— What is expected —
Could you please reproduce the entries exactly, leaving out any pictures?

— Recorded information —
^^^^

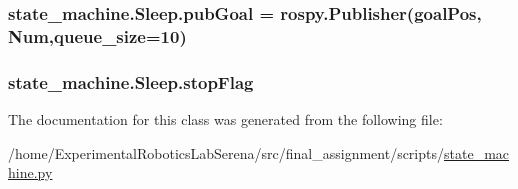 \subsubsection[{\texorpdfstring{pub\+Goal}{pubGoal}}]{\setlength{\rightskip}{0pt plus 5cm}state\+\_\+machine.\+Sleep.\+pub\+Goal = rospy.\+Publisher(\textquotesingle{}goal\+Pos\textquotesingle{}, Num,queue\+\_\+size=10)\hspace{0.3cm}{\ttfamily [static]}}\hypertarget{classstate__machine_1_1Sleep_aaaa470bd53002152ac5b2d3d4ad20c9d}{}\label{classstate__machine_1_1Sleep_aaaa470bd53002152ac5b2d3d4ad20c9d}
\subsubsection[{\texorpdfstring{stop\+Flag}{stopFlag}}]{\setlength{\rightskip}{0pt plus 5cm}state\+\_\+machine.\+Sleep.\+stop\+Flag\hspace{0.3cm}{\ttfamily [static]}}\hypertarget{classstate__machine_1_1Sleep_a00b879885a7e1f565d91faba0403513d}{}\label{classstate__machine_1_1Sleep_a00b879885a7e1f565d91faba0403513d}


The documentation for this class was generated from the following file\+:\begin{DoxyCompactItemize}
\item 
/home/\+Experimental\+Robotics\+Lab\+Serena/src/final\+\_\+assignment/scripts/\hyperlink{state__machine_8py}{state\+\_\+machine.\+py}\end{DoxyCompactItemize}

^^^^

— Task solution —
 \subsubsection[{\texorpdfstring{pub\+Goal}{pubGoal}}]{\setlength{\rightskip}{0pt plus 5cm}state\+\_\+machine.\+Sleep.\+pub\+Goal = rospy.\+Publisher(\textquotesingle{}goal\+Pos\textquotesingle{}, Num,queue\+\_\+size=10)\hspace{0.3cm}{\ttfamily [static]}}\hypertarget{classstate__machine_1_1Sleep_aaaa470bd53002152ac5b2d3d4ad20c9d}{}\label{classstate__machine_1_1Sleep_aaaa470bd53002152ac5b2d3d4ad20c9d}
\subsubsection[{\texorpdfstring{stop\+Flag}{stopFlag}}]{\setlength{\rightskip}{0pt plus 5cm}state\+\_\+machine.\+Sleep.\+stop\+Flag\hspace{0.3cm}{\ttfamily [static]}}\hypertarget{classstate__machine_1_1Sleep_a00b879885a7e1f565d91faba0403513d}{}\label{classstate__machine_1_1Sleep_a00b879885a7e1f565d91faba0403513d}


The documentation for this class was generated from the following file\+:\begin{DoxyCompactItemize}
\item 
/home/\+Experimental\+Robotics\+Lab\+Serena/src/final\+\_\+assignment/scripts/\hyperlink{state__machine_8py}{state\+\_\+machine.\+py}\end{DoxyCompactItemize}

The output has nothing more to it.